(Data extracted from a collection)
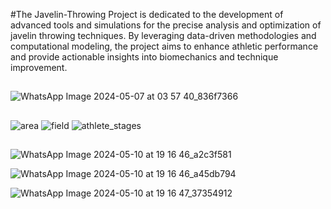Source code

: 
#The Javelin-Throwing Project is dedicated to the development of advanced tools and simulations for the precise analysis and optimization of javelin throwing techniques. By leveraging data-driven methodologies and computational modeling, the project aims to enhance athletic performance and provide actionable insights into biomechanics and technique improvement.




##




![WhatsApp Image 2024-05-07 at 03 57 40_836f7366](https://github.com/Shehab-Hegab/Javelin-Throwing-Project-/assets/137138481/d6c712b7-ec57-4c54-88bc-4e5f9df45bdb)


##
![area](https://github.com/Shehab-Hegab/Javelin-Throwing-Project-/assets/137138481/9434878d-bdbe-4831-963e-455892a5b3b3)
![field](https://github.com/Shehab-Hegab/Javelin-Throwing-Project-/assets/137138481/a09d5eb4-9444-4d30-9f29-bbd3feb2b2cf)
![athlete_stages](https://github.com/Shehab-Hegab/Javelin-Throwing-Project-/assets/137138481/324fc85e-1731-4299-9cc0-3f820f85fdc0)

##

![WhatsApp Image 2024-05-10 at 19 16 46_a2c3f581](https://github.com/Shehab-Hegab/Javelin-Throwing-Project-/assets/137138481/8ba6a632-0fe3-419c-8c14-ce872e3beabd)

![WhatsApp Image 2024-05-10 at 19 16 46_a45db794](https://github.com/Shehab-Hegab/Javelin-Throwing-Project-/assets/137138481/2b44ba35-3e9b-4a38-b49c-f773b5116943)



![WhatsApp Image 2024-05-10 at 19 16 47_37354912](https://github.com/Shehab-Hegab/Javelin-Throwing-Project-/assets/137138481/7c219241-b9db-4be6-9e18-84bdb032a597)


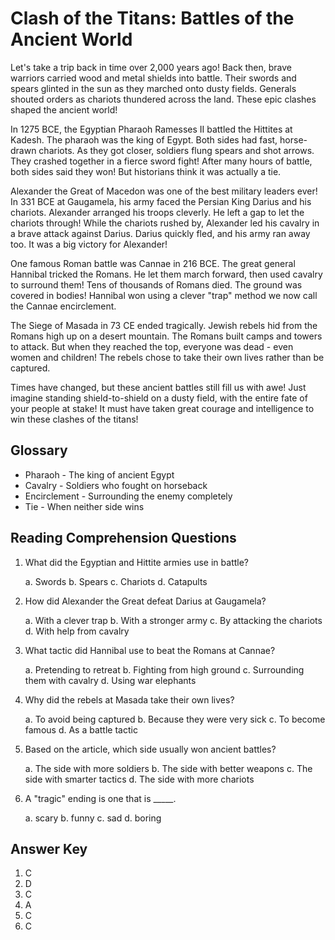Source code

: # Clash of the Titans: Battles of the Ancient World

Let's take a trip back in time over 2,000 years ago! Back then, brave warriors carried wood and metal shields into battle. Their swords and spears glinted in the sun as they marched onto dusty fields. Generals shouted orders as chariots thundered across the land. These epic clashes shaped the ancient world!

In 1275 BCE, the Egyptian Pharaoh Ramesses II battled the Hittites at Kadesh. The pharaoh was the king of Egypt. Both sides had fast, horse-drawn chariots. As they got closer, soldiers flung spears and shot arrows. They crashed together in a fierce sword fight! After many hours of battle, both sides said they won! But historians think it was actually a tie.

Alexander the Great of Macedon was one of the best military leaders ever! In 331 BCE at Gaugamela, his army faced the Persian King Darius and his chariots. Alexander arranged his troops cleverly. He left a gap to let the chariots through! While the chariots rushed by, Alexander led his cavalry in a brave attack against Darius. Darius quickly fled, and his army ran away too. It was a big victory for Alexander!

One famous Roman battle was Cannae in 216 BCE. The great general Hannibal tricked the Romans. He let them march forward, then used cavalry to surround them! Tens of thousands of Romans died. The ground was covered in bodies! Hannibal won using a clever "trap" method we now call the Cannae encirclement.

The Siege of Masada in 73 CE ended tragically. Jewish rebels hid from the Romans high up on a desert mountain. The Romans built camps and towers to attack. But when they reached the top, everyone was dead - even women and children! The rebels chose to take their own lives rather than be captured.

Times have changed, but these ancient battles still fill us with awe! Just imagine standing shield-to-shield on a dusty field, with the entire fate of your people at stake! It must have taken great courage and intelligence to win these clashes of the titans!

## Glossary

- Pharaoh - The king of ancient Egypt
- Cavalry - Soldiers who fought on horseback
- Encirclement - Surrounding the enemy completely
- Tie - When neither side wins

## Reading Comprehension Questions

1. What did the Egyptian and Hittite armies use in battle?

   a. Swords
   b. Spears
   c. Chariots
   d. Catapults

2. How did Alexander the Great defeat Darius at Gaugamela?

   a. With a clever trap
   b. With a stronger army
   c. By attacking the chariots
   d. With help from cavalry

3. What tactic did Hannibal use to beat the Romans at Cannae?

   a. Pretending to retreat
   b. Fighting from high ground
   c. Surrounding them with cavalry
   d. Using war elephants

4. Why did the rebels at Masada take their own lives?

   a. To avoid being captured
   b. Because they were very sick
   c. To become famous
   d. As a battle tactic

5. Based on the article, which side usually won ancient battles?

   a. The side with more soldiers
   b. The side with better weapons
   c. The side with smarter tactics
   d. The side with more chariots

6. A "tragic" ending is one that is _____.

   a. scary
   b. funny
   c. sad
   d. boring

## Answer Key

1. C
2. D
3. C
4. A
5. C
6. C
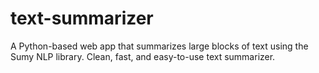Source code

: # text-summarizer
A Python-based web app that summarizes large blocks of text using the Sumy NLP library. Clean, fast, and easy-to-use text summarizer.
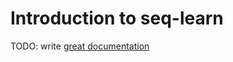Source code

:# Introduction to seq-learn

TODO: write [great documentation](http://jacobian.org/writing/great-documentation/what-to-write/)

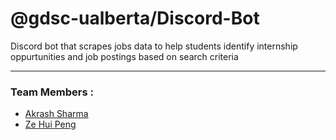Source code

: # @gdsc-ualberta/Discord-Bot

Discord bot that scrapes jobs data to help students identify internship oppurtunities and job postings based on search criteria
<hr>

### Team Members :  
* [Akrash Sharma](https://github.com/Akarsh654/)
* [Ze Hui Peng](https://github.com/zhpeng811)
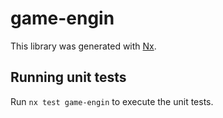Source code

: # game-engin

This library was generated with [Nx](https://nx.dev).

## Running unit tests

Run `nx test game-engin` to execute the unit tests.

YOUR INSTRUCTIONS ::
An exact copy of every entry, pictures left out, is what to write here.

OUTPUT ::
Source code

: 
#The Javelin-Throwing Project is dedicated to the development of advanced tools and simulations for the precise analysis and optimization of javelin throwing techniques. By leveraging data-driven methodologies and computational modeling, the project aims to enhance athletic performance and provide actionable insights into biomechanics and technique improvement.




##




![WhatsApp Image 2024-05-07 at 03 57 40_836f7366](https://github.com/Shehab-Hegab/Javelin-Throwing-Project-/assets/137138481/d6c712b7-ec57-4c54-88bc-4e5f9df45bdb)


##
![area](https://github.com/Shehab-Hegab/Javelin-Throwing-Project-/assets/137138481/9434878d-bdbe-4831-963e-455892a5b3b3)
![field](https://github.com/Shehab-Hegab/Javelin-Throwing-Project-/assets/137138481/a09d5eb4-9444-4d30-9f29-bbd3feb2b2cf)
![athlete_stages](https://github.com/Shehab-Hegab/Javelin-Throwing-Project-/assets/137138481/324fc85e-1731-4299-9cc0-3f820f85fdc0)

##

![WhatsApp Image 2024-05-10 at 19 16 46_a2c3f581](https://github.com/Shehab-Hegab/Javelin-Throwing-Project-/assets/137138481/8ba6a632-0fe3-419c-8c14-ce872e3beabd)

![WhatsApp Image 2024-05-10 at 19 16 46_a45db794](https://github.com/Shehab-Hegab/Javelin-Throwing-Project-/assets/137138481/2b44ba35-3e9b-4a38-b49c-f773b5116943)



![WhatsApp Image 2024-05-10 at 19 16 47_37354912](https://github.com/Shehab-Hegab/Javelin-Throwing-Project-/assets/137138481/7c219241-b9db-4be6-9e18-84bdb032a597)


Source code

: # Clash of the Titans: Battles of the Ancient World

Let's take a trip back in time over 2,000 years ago! Back then, brave warriors carried wood and metal shields into battle. Their swords and spears glinted in the sun as they marched onto dusty fields. Generals shouted orders as chariots thundered across the land. These epic clashes shaped the ancient world!

In 1275 BCE, the Egyptian Pharaoh Ramesses II battled the Hittites at Kadesh. The pharaoh was the king of Egypt. Both sides had fast, horse-drawn chariots. As they got closer, soldiers flung spears and shot arrows. They crashed together in a fierce sword fight! After many hours of battle, both sides said they won! But historians think it was actually a tie.

Alexander the Great of Macedon was one of the best military leaders ever! In 331 BCE at Gaugamela, his army faced the Persian King Darius and his chariots. Alexander arranged his troops cleverly. He left a gap to let the chariots through! While the chariots rushed by, Alexander led his cavalry in a brave attack against Darius. Darius quickly fled, and his army ran away too. It was a big victory for Alexander!

One famous Roman battle was Cannae in 216 BCE. The great general Hannibal tricked the Romans. He let them march forward, then used cavalry to surround them! Tens of thousands of Romans died. The ground was covered in bodies! Hannibal won using a clever "trap" method we now call the Cannae encirclement.

The Siege of Masada in 73 CE ended tragically. Jewish rebels hid from the Romans high up on a desert mountain. The Romans built camps and towers to attack. But when they reached the top, everyone was dead - even women and children! The rebels chose to take their own lives rather than be captured.

Times have changed, but these ancient battles still fill us with awe! Just imagine standing shield-to-shield on a dusty field, with the entire fate of your people at stake! It must have taken great courage and intelligence to win these clashes of the titans!

## Glossary

- Pharaoh - The king of ancient Egypt
- Cavalry - Soldiers who fought on horseback
- Encirclement - Surrounding the enemy completely
- Tie - When neither side wins

## Reading Comprehension Questions

1. What did the Egyptian and Hittite armies use in battle?

   a. Swords
   b. Spears
   c. Chariots
   d. Catapults

2. How did Alexander the Great defeat Darius at Gaugamela?

   a. With a clever trap
   b. With a stronger army
   c. By attacking the chariots
   d. With help from cavalry

3. What tactic did Hannibal use to beat the Romans at Cannae?

   a. Pretending to retreat
   b. Fighting from high ground
   c. Surrounding them with cavalry
   d. Using war elephants

4. Why did the rebels at Masada take their own lives?

   a. To avoid being captured
   b. Because they were very sick
   c. To become famous
   d. As a battle tactic

5. Based on the article, which side usually won ancient battles?

   a. The side with more soldiers
   b. The side with better weapons
   c. The side with smarter tactics
   d. The side with more chariots

6. A "tragic" ending is one that is _____.

   a. scary
   b. funny
   c. sad
   d. boring

## Answer Key

1. C
2. D
3. C
4. A
5. C
6. C
Source code

: # text-summarizer
A Python-based web app that summarizes large blocks of text using the Sumy NLP library. Clean, fast, and easy-to-use text summarizer.
Source code

:# Introduction to seq-learn

TODO: write [great documentation](http://jacobian.org/writing/great-documentation/what-to-write/)

Source code

: # @gdsc-ualberta/Discord-Bot

Discord bot that scrapes jobs data to help students identify internship oppurtunities and job postings based on search criteria
<hr>

### Team Members :  
* [Akrash Sharma](https://github.com/Akarsh654/)
* [Ze Hui Peng](https://github.com/zhpeng811)
Source code

: # game-engin

This library was generated with [Nx](https://nx.dev).

## Running unit tests

Run `nx test game-engin` to execute the unit tests.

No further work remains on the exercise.